Find duplicates in a list efficiently
Company: TCS
Role: Data Scientist
Category: Coding & Algorithms
Difficulty: Medium
Interview Round: Technical Screen
Given a Python list that can contain integers (possibly negative) and may be very large, write code and explain approaches to find all values that appear more than once, along with their occurrence counts and the index of their first appearance, while preserving the original order of first occurrence. For example, input: [3, 1, 2, 3, -1, 2, 3, 4, 1] → output should enumerate 3 (count 3, first idx 0), 2 (count 2, first idx 2), 1 (count 2, first idx 1) in that order. Then answer:
1) Provide an O(n) time, O(k) extra space solution (k = number of distinct values) and analyze time/space complexities. Explain how you maintain stable output order.
2) If the integers are guaranteed in the range 0..n-1 and in-place modification is allowed, design an O(n) time, O(1) extra space method (e.g., index marking or modular counting).
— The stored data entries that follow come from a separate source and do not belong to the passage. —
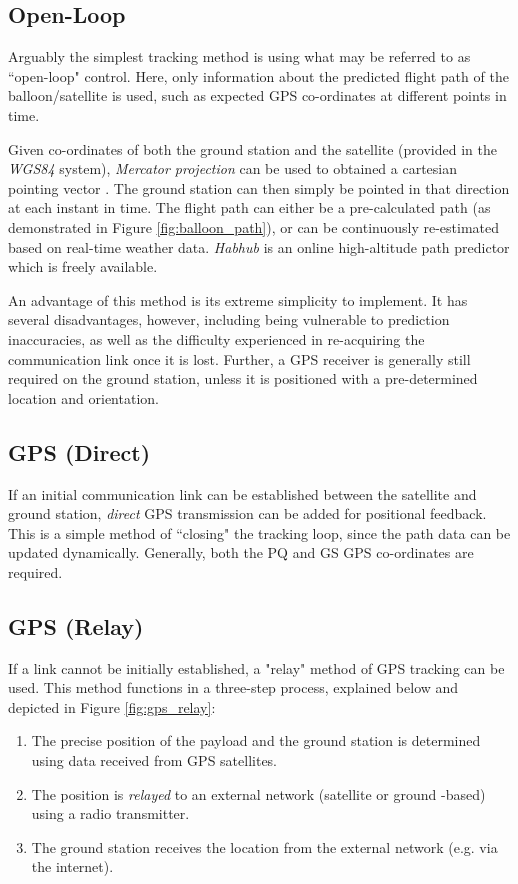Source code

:\subsection{Open-Loop}
Arguably the simplest tracking method is using what may be referred to as ``open-loop" control. Here, only information about the predicted flight path of the balloon/satellite is used, such as expected GPS co-ordinates at different points in time.

Given co-ordinates of both the ground station and the satellite (provided in the \textit{WGS84} system), \textit{Mercator projection} can be used to obtained a cartesian pointing vector \cite{site-mercator}. The ground station can then simply be pointed in that direction at each instant in time. The flight path can either be a pre-calculated path (as demonstrated in Figure \ref{fig:balloon_path}), or can be continuously re-estimated based on real-time weather data. \textit{Habhub} is an online high-altitude path predictor \cite{site-stratoballooningPredictionTracking} which is freely available.

An advantage of this method is its extreme simplicity to implement. It has several disadvantages, however, including being vulnerable to prediction inaccuracies, as well as the difficulty experienced in re-acquiring the communication link once it is lost. Further, a GPS receiver is generally still required on the ground station, unless it is positioned with a pre-determined location and orientation.

\subsection{GPS (Direct)}
If an initial communication link can be established between the satellite and ground station, \textit{direct} GPS transmission can be added for positional feedback. This is a simple method of ``closing" the tracking loop, since the path data can be updated dynamically. Generally, both the PQ and GS GPS co-ordinates are required.

\subsection{GPS (Relay)}
If a link cannot be initially established, a "relay" method of GPS tracking can be used. This method functions in a three-step process, explained below and depicted in Figure \ref{fig:gps_relay}:
\begin{enumerate}
    \item The precise position of the payload and the ground station is determined using data received from GPS satellites.
    \item The position is \textit{relayed} to an external network (satellite or ground -based) using a radio transmitter.
    \item The ground station receives the location from the external network (e.g. via the internet).
\end{enumerate}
Explain how to adapt it when negatives may appear.
3) For streaming data that cannot fit in memory (n up to 1e8), outline a solution using fixed memory (e.g., hashing to buckets on disk, Count-Min Sketch + exact verification). Analyze error bounds if you use probabilistic structures.
4) Discuss trade-offs among hash-based counting, sorting-based methods (O(n log n), O(1) extra space if in-place), and bitset/bitmap approaches for large integer domains. Include worst-case behaviors and cache implications.
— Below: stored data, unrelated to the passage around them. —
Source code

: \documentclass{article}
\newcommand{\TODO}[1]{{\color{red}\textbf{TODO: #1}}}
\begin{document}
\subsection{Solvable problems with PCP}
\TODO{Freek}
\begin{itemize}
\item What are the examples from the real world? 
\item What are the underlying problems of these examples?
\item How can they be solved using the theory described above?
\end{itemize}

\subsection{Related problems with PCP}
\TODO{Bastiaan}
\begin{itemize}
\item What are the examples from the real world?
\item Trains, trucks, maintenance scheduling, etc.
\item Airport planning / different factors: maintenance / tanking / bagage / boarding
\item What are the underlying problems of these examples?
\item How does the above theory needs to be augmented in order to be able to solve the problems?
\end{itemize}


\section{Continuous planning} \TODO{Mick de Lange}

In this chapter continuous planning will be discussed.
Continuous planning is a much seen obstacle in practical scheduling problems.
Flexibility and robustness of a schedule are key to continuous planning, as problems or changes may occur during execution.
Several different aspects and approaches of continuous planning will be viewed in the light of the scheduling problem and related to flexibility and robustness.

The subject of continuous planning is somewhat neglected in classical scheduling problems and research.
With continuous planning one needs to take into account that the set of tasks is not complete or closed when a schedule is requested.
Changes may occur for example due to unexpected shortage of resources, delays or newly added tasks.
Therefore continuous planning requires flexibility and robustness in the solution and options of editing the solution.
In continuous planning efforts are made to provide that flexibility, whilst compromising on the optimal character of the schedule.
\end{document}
5) Provide thorough tests covering empty list, all-unique, all-duplicates, very large inputs, and mixtures of positive/negative values.
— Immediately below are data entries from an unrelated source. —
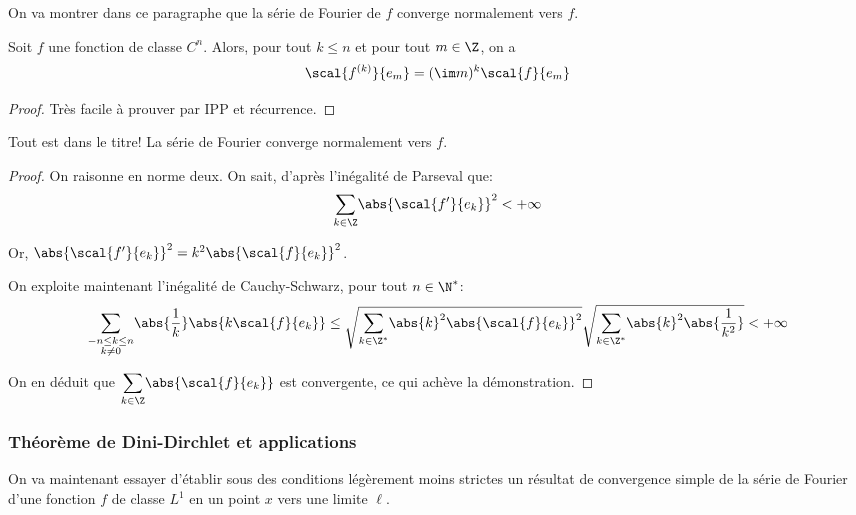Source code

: On va montrer dans ce paragraphe que la série de Fourier de $f$ converge normalement vers $f$.


\begin{prop}
Soit $f$ une fonction de classe $C^n$. Alors, pour tout $k \leq n$ et pour tout $m \in \Z$, on a
\[
\scal{f^{(k)}}{e_m} = (\im m)^k \scal{f}{e_m}
\]
\end{prop}

\begin{proof}
Très facile à prouver par IPP et récurrence.
\end{proof}


\begin{prop}
Tout est dans le titre! La série de Fourier converge normalement vers $f$.
\end{prop}


\begin{proof}
On raisonne en norme deux. On sait, d'après l'inégalité de Parseval que:
\[
\displaystyle{\sum \limits_{k \in \Z}} \abs{\scal{f'}{e_k}}^2 < +\infty
\]

Or, $\abs{\scal{f'}{e_k}}^2 = k^2 \abs{\scal{f}{e_k}}^2$.

On exploite maintenant l'inégalité de Cauchy-Schwarz, pour tout $n \in \N^*$:
\[
\displaystyle{\sum \limits_{\substack{-n \leq k \leq n \\ k \neq 0}}} \abs{\frac{1}{k}} \abs{ k \scal{f}{e_k}} \leq \sqrt{\displaystyle{\sum \limits_{k \in \Z^*}} \abs{k}^2 \abs{\scal{f}{e_k}}^2} \sqrt{\displaystyle{\sum \limits_{k \in \Z^*}} \abs{k}^2 \abs{\frac{1}{k^2}}} < +\infty
\]

On en déduit que $\displaystyle{\sum \limits_{k \in \Z}} \abs{\scal{f}{e_k}}$ est convergente, ce qui achève la démonstration.
\end{proof}

\subsubsection{Théorème de Dini-Dirchlet et applications}

On va maintenant essayer d'établir sous des conditions légèrement moins strictes un résultat de convergence simple de la série de Fourier d'une fonction $f$ de classe $L^1$ en un point $x$ vers une limite $\ell$.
Quick Answer: This question evaluates a candidate's ability to design efficient algorithms for duplicate detection, occurrence counting, and preserving first-occurrence order while reasoning about time and space complexity across in-memory, in-place, and streaming data scenarios.
Given a list of integers (possibly negative, possibly very large), return all values that appear more than once. For each such value, return a triple `[value, count, first_index]` where `count` is the total number of occurrences and `first_index` is the 0-based index where the value first appears. The results must be ordered by first occurrence in the input (i.e., by `first_index` ascending).
For example, `[3, 1, 2, 3, -1, 2, 3, 4, 1]` yields `[[3, 3, 0], [1, 2, 1], [2, 2, 2]]`: value 3 occurs 3 times first seen at index 0, value 1 occurs 2 times first seen at index 1, value 2 occurs 2 times first seen at index 2. Values that appear only once (like -1 and 4) are excluded.
Return an empty list if there are no duplicates. Aim for O(n) time and O(k) extra space where k is the number of distinct values.
Constraints
- 0 <= len(nums) <= 10^7
- Values may be negative.
- Values may be arbitrarily large or small (no fixed range assumed for the general solution).
- Output order must follow the first-occurrence index of each duplicate value.
Examples
Input: ([3, 1, 2, 3, -1, 2, 3, 4, 1],)
Expected Output: [[3, 3, 0], [1, 2, 1], [2, 2, 2]]
Explanation: 3 appears 3x (first idx 0), 1 appears 2x (first idx 1), 2 appears 2x (first idx 2); -1 and 4 appear once so are excluded. Ordered by first occurrence.
Input: ([],)
Expected Output: []
Explanation: Empty input has no duplicates.
Input: ([1, 2, 3, 4, 5],)
Expected Output: []
Explanation: All values are unique, so no duplicates are returned.
Input: ([7, 7, 7, 7],)
Expected Output: [[7, 4, 0]]
Explanation: A single value repeated 4 times, first seen at index 0.
Input: ([-5, -5, -3, -3, -3, 0, 0],)
Expected Output: [[-5, 2, 0], [-3, 3, 2], [0, 2, 5]]
Explanation: Mix of negatives and zero; all three values duplicate, ordered by first index 0, 2, 5.
Input: ([42],)
Expected Output: []
Explanation: Single element cannot be a duplicate.
Input: ([2, 1, 2, 1, 3, 3],)
Expected Output: [[2, 2, 0], [1, 2, 1], [3, 2, 4]]
Explanation: Interleaved duplicates; output ordered by first-occurrence index (2 at 0, 1 at 1, 3 at 4).
Hints
- A single pass with a hash map keyed by value can track both an occurrence count and the index of first appearance simultaneously.
- To preserve stable output order, record values in a separate list the moment you see them for the first time, then emit only those whose count exceeds 1 in that recorded order.
- Storing [count, first_index] together per value avoids a second map and keeps everything O(n) time with O(k) extra space.